Here's my solution to an old qualifier problem. Would you tackle it differently? Is there a flaw in my work?

Suppose that $\alpha_1, \dotsc, \alpha_n$ are positive numbers such that $$\frac1{\alpha_1}+ \dotsb + \frac1{\alpha_n}<1.$$

Show that $$\int_{1}^\infty \dotsb\int_{1}^\infty \frac{dx_1 \dotsb dx_n}{x_1^{\alpha_1}+\dotsb + x_n^{\alpha_n}}<\infty.$$

My answer: $x_1^{\alpha_1}+\dotsb + x_n^{\alpha_n} \overset{\text{(AM$\geq$GM)}}{\geq} n\cdot \sqrt[n]{x_1^{\alpha_1}\dotsb x_n^{\alpha_n}}$

$$\Rightarrow \int_{1}^\infty \dotsb\int_{1}^\infty \frac{dx_1 \dotsb dx_n}{x_1^{\alpha_1}+\dotsb + x_n^{\alpha_n}} \leq \frac1n \int_{1}^\infty \dotsb\int_{1}^\infty \frac{dx_1 \dotsb dx_n}{x_1^{\alpha_1/n}\dotsb x_n^{\alpha_n/n}},$$

at which point if we switch to hyperspherical coordinates

$$\leq \frac1n \int_{S^{n-1}} \int_{1}^\infty \frac{dx_1 \dotsb dx_n}{r^{\frac{\alpha_1+\dotsb + \alpha_n}{n}}|f(\sigma)|}r^{n-1} dr\,d\sigma,\tag{1}$$

where $\sigma$ is the position on the unit $(n-1)$ sphere in $\mathbb{R}^n$ and $|f(\sigma)|\leq1$. Note I have chosen a crude bound by integrating over the entire area outside the unit ball. Now

$$\frac1{\alpha_1}+ \dotsb + \frac1{\alpha_n}<1 \\\Rightarrow \frac{n}{\frac1{\alpha_1}+ \dotsb + \frac1{\alpha_n}}>n\\\overset{\text{AM \geq HM}}{\Rightarrow}\frac{\alpha_1 + \dotsb+\alpha_n}{n}>n$$

so the integral (1) is integrating a power of $r$ which is $>1$ in the denominator, so it converges.

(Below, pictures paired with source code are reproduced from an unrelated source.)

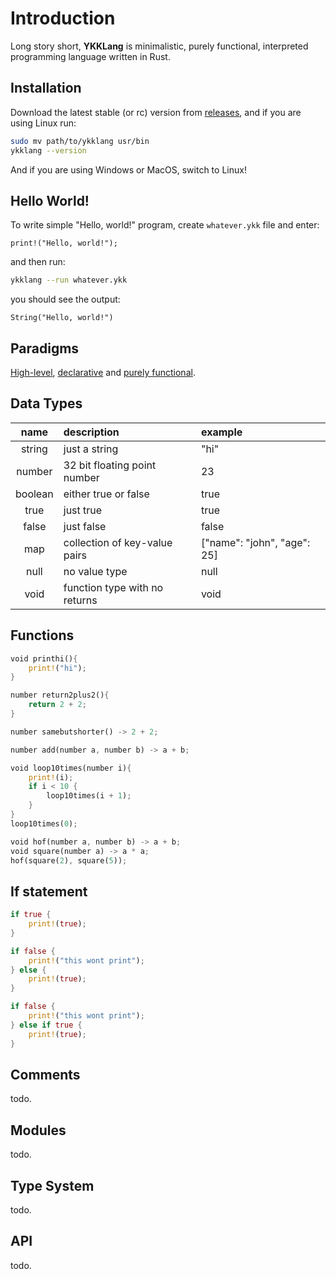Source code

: # Introduction

Long story short, **YKKLang** is minimalistic, purely functional, interpreted programming language written in Rust.

## Installation

Download the latest stable (or rc) version from [releases](https://github.com/ykk2b/ykklang/releases), and if you are using Linux run:

```sh
sudo mv path/to/ykklang usr/bin
ykklang --version
```

And if you are using Windows or MacOS, switch to Linux!

## Hello World!

To write simple "Hello, world!" program, create `whatever.ykk` file and enter:

```
print!("Hello, world!");
```

and then run:

```sh
ykklang --run whatever.ykk
```

you should see the output:

```
String("Hello, world!")
```

## Paradigms

[High-level](https://en.wikipedia.org/wiki/High-level_programming_language), [declarative](https://en.wikipedia.org/wiki/Declarative_programming) and [purely functional](https://en.wikipedia.org/wiki/Purely_functional_programming).

## Data Types

|  name   | description                   | example                     |
| :-----: | :---------------------------- | :-------------------------- |
| string  | just a string                 | "hi"                        |
| number  | 32 bit floating point number  | 23                          |
| boolean | either true or false          | true                        |
|  true   | just true                     | true                        |
|  false  | just false                    | false                       |
|   map   | collection of key-value pairs | ["name": "john", "age": 25] |
|  null   | no value type                 | null                        |
|  void   | function type with no returns | void                        |

## Functions

```rs
void printhi(){
    print!("hi");
}

number return2plus2(){
    return 2 + 2;
}

number samebutshorter() -> 2 + 2;

number add(number a, number b) -> a + b;

void loop10times(number i){
    print!(i);
    if i < 10 {
        loop10times(i + 1);
    }
}
loop10times(0);

void hof(number a, number b) -> a + b;
void square(number a) -> a * a;
hof(square(2), square(5));
```

## If statement

```rs
if true {
    print!(true);
}

if false {
    print!("this wont print");
} else {
    print!(true);
}

if false {
    print!("this wont print");
} else if true {
    print!(true);
}
```

## Comments

todo.

## Modules

todo.

## Type System

todo.

## API

todo.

• By Fubini's theorem, the integral related to the GM will diverge when $\alpha_i\le n$ for some $i$.
– 23rd
Oct 17 '13 at 20:06
• Shoot, you're right! Where is the flaw in my logic? Oct 17 '13 at 20:10
• The flaw is you didn't obtain any control of the integral of $\frac{1}{|f(\sigma)|}$ over $S^{n-1}$.
– 23rd
Oct 17 '13 at 21:00
• Of course! ---- Oct 18 '13 at 2:05

As already said on the page, the AM-GM inequality yields a sufficient condition too strong to be necessary. Instead one can rely directly on the change of variable $x_k^{\alpha_k}=ru_k^2$ with $r$ in $(1,\infty)$ and $u=(u_k)$ in the unit sphere $\sum\limits_ku_k^2=1$. Then the Jacobian of the transformation $(x_k)\to(r,u)$ is complicated to write down completely but it has the form $\prod\limits_k\mathrm dx_k=r^{\beta-1}\mathrm dr\mathrm d\mu(u)$ with $\beta=\sum\limits_k\frac1{\alpha_k}$, where $\mu$ is some finite measure on the unit sphere. Then $\sum\limits_kx_k^{\alpha_k}=r$ hence the integral to be considered converges if and only if $$\int^\infty\frac{r^{\beta-1}\mathrm dr}r$$ converges, that is, if and only if $\beta\lt1$.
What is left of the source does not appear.